[Collected data]
----------------------------------------

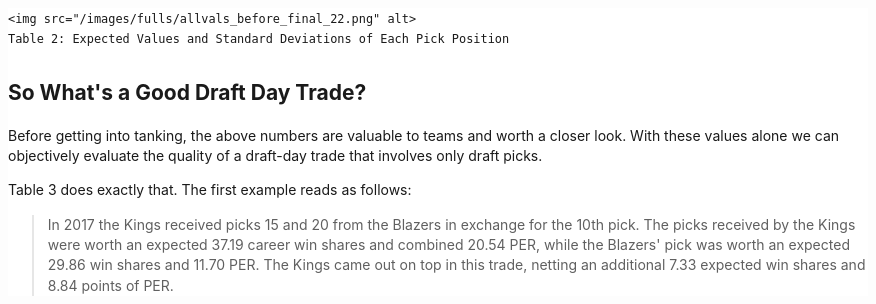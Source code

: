     <img src="/images/fulls/allvals_before_final_22.png" alt>
    Table 2: Expected Values and Standard Deviations of Each Pick Position
</p>

## So What's a Good Draft Day Trade? 
Before getting into tanking, the above numbers are valuable to teams and worth a closer look. With these values alone we can objectively evaluate the quality of a draft-day trade that involves only draft picks. 

Table 3 does exactly that. The first example reads as follows: 
> In 2017 the Kings received picks 15 and 20 from the Blazers in exchange for the 10th pick. The picks received by the Kings were worth an expected 37.19 career win shares and combined 20.54 PER, while the Blazers' pick was worth an expected 29.86 win shares and 11.70 PER. The Kings came out on top in this trade, netting an additional 7.33 expected win shares and 8.84 points of PER.
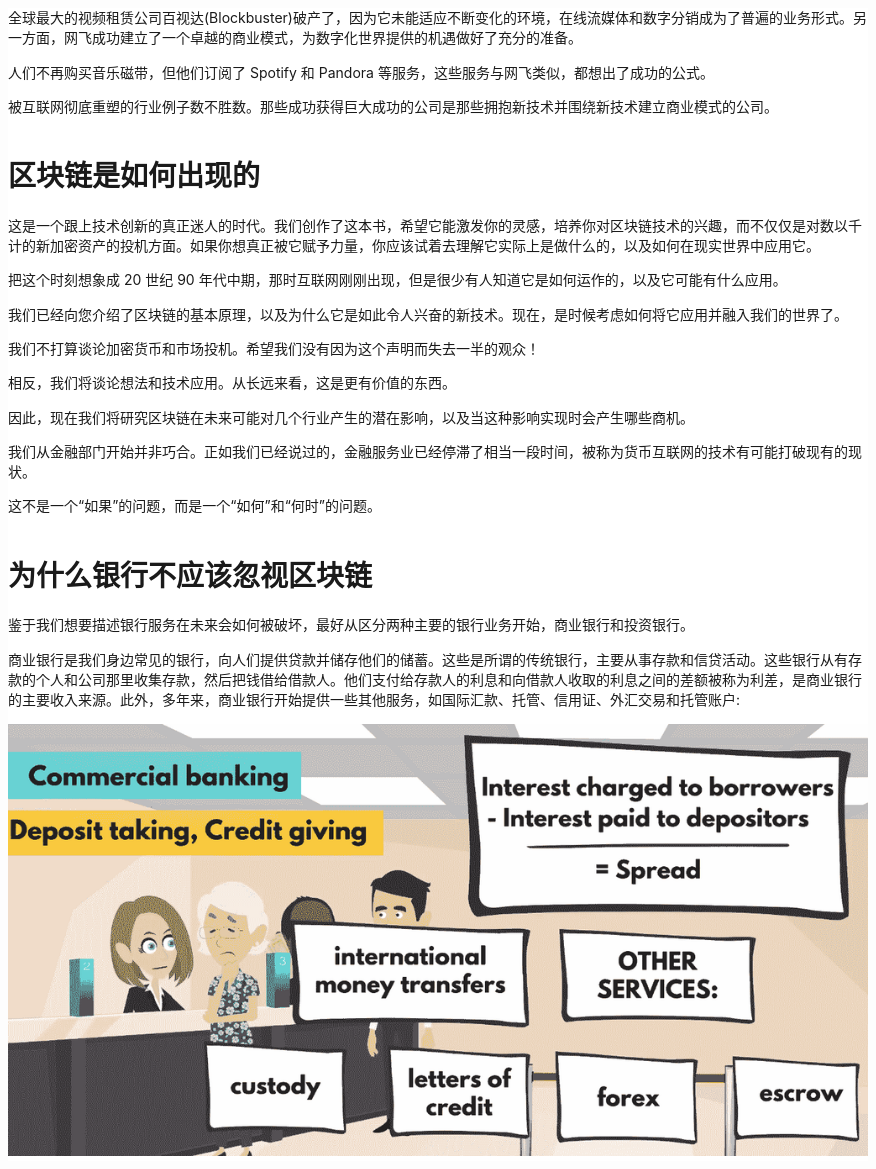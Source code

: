 全球最大的视频租赁公司百视达(Blockbuster)破产了，因为它未能适应不断变化的环境，在线流媒体和数字分销成为了普遍的业务形式。另一方面，网飞成功建立了一个卓越的商业模式，为数字化世界提供的机遇做好了充分的准备。

人们不再购买音乐磁带，但他们订阅了 Spotify 和 Pandora 等服务，这些服务与网飞类似，都想出了成功的公式。

被互联网彻底重塑的行业例子数不胜数。那些成功获得巨大成功的公司是那些拥抱新技术并围绕新技术建立商业模式的公司。

# 区块链是如何出现的

这是一个跟上技术创新的真正迷人的时代。我们创作了这本书，希望它能激发你的灵感，培养你对区块链技术的兴趣，而不仅仅是对数以千计的新加密资产的投机方面。如果你想真正被它赋予力量，你应该试着去理解它实际上是做什么的，以及如何在现实世界中应用它。

把这个时刻想象成 20 世纪 90 年代中期，那时互联网刚刚出现，但是很少有人知道它是如何运作的，以及它可能有什么应用。

我们已经向您介绍了区块链的基本原理，以及为什么它是如此令人兴奋的新技术。现在，是时候考虑如何将它应用并融入我们的世界了。

我们不打算谈论加密货币和市场投机。希望我们没有因为这个声明而失去一半的观众！

相反，我们将谈论想法和技术应用。从长远来看，这是更有价值的东西。

因此，现在我们将研究区块链在未来可能对几个行业产生的潜在影响，以及当这种影响实现时会产生哪些商机。

我们从金融部门开始并非巧合。正如我们已经说过的，金融服务业已经停滞了相当一段时间，被称为货币互联网的技术有可能打破现有的现状。

这不是一个“如果”的问题，而是一个“如何”和“何时”的问题。

# 为什么银行不应该忽视区块链

鉴于我们想要描述银行服务在未来会如何被破坏，最好从区分两种主要的银行业务开始，商业银行和投资银行。

商业银行是我们身边常见的银行，向人们提供贷款并储存他们的储蓄。这些是所谓的传统银行，主要从事存款和信贷活动。这些银行从有存款的个人和公司那里收集存款，然后把钱借给借款人。他们支付给存款人的利息和向借款人收取的利息之间的差额被称为利差，是商业银行的主要收入来源。此外，多年来，商业银行开始提供一些其他服务，如国际汇款、托管、信用证、外汇交易和托管账户:

![](img/079856eb-318c-473c-9f58-2a9a07995000.png)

----------------------------------------

YOUR OBJECTIVE: Quote the records in full and exactly; skip any image.

RESPONSE TO THIS EXERCISE:
Source code

:     <img src="/images/fulls/allvals_before_final_22.png" alt>
    Table 2: Expected Values and Standard Deviations of Each Pick Position
</p>

## So What's a Good Draft Day Trade? 
Before getting into tanking, the above numbers are valuable to teams and worth a closer look. With these values alone we can objectively evaluate the quality of a draft-day trade that involves only draft picks. 

Table 3 does exactly that. The first example reads as follows: 
> In 2017 the Kings received picks 15 and 20 from the Blazers in exchange for the 10th pick. The picks received by the Kings were worth an expected 37.19 career win shares and combined 20.54 PER, while the Blazers' pick was worth an expected 29.86 win shares and 11.70 PER. The Kings came out on top in this trade, netting an additional 7.33 expected win shares and 8.84 points of PER.
Source code

: 全球最大的视频租赁公司百视达(Blockbuster)破产了，因为它未能适应不断变化的环境，在线流媒体和数字分销成为了普遍的业务形式。另一方面，网飞成功建立了一个卓越的商业模式，为数字化世界提供的机遇做好了充分的准备。

人们不再购买音乐磁带，但他们订阅了 Spotify 和 Pandora 等服务，这些服务与网飞类似，都想出了成功的公式。

被互联网彻底重塑的行业例子数不胜数。那些成功获得巨大成功的公司是那些拥抱新技术并围绕新技术建立商业模式的公司。

# 区块链是如何出现的

这是一个跟上技术创新的真正迷人的时代。我们创作了这本书，希望它能激发你的灵感，培养你对区块链技术的兴趣，而不仅仅是对数以千计的新加密资产的投机方面。如果你想真正被它赋予力量，你应该试着去理解它实际上是做什么的，以及如何在现实世界中应用它。

把这个时刻想象成 20 世纪 90 年代中期，那时互联网刚刚出现，但是很少有人知道它是如何运作的，以及它可能有什么应用。

我们已经向您介绍了区块链的基本原理，以及为什么它是如此令人兴奋的新技术。现在，是时候考虑如何将它应用并融入我们的世界了。

我们不打算谈论加密货币和市场投机。希望我们没有因为这个声明而失去一半的观众！

相反，我们将谈论想法和技术应用。从长远来看，这是更有价值的东西。

因此，现在我们将研究区块链在未来可能对几个行业产生的潜在影响，以及当这种影响实现时会产生哪些商机。

我们从金融部门开始并非巧合。正如我们已经说过的，金融服务业已经停滞了相当一段时间，被称为货币互联网的技术有可能打破现有的现状。

这不是一个“如果”的问题，而是一个“如何”和“何时”的问题。

# 为什么银行不应该忽视区块链

鉴于我们想要描述银行服务在未来会如何被破坏，最好从区分两种主要的银行业务开始，商业银行和投资银行。

商业银行是我们身边常见的银行，向人们提供贷款并储存他们的储蓄。这些是所谓的传统银行，主要从事存款和信贷活动。这些银行从有存款的个人和公司那里收集存款，然后把钱借给借款人。他们支付给存款人的利息和向借款人收取的利息之间的差额被称为利差，是商业银行的主要收入来源。此外，多年来，商业银行开始提供一些其他服务，如国际汇款、托管、信用证、外汇交易和托管账户:

![](img/079856eb-318c-473c-9f58-2a9a07995000.png)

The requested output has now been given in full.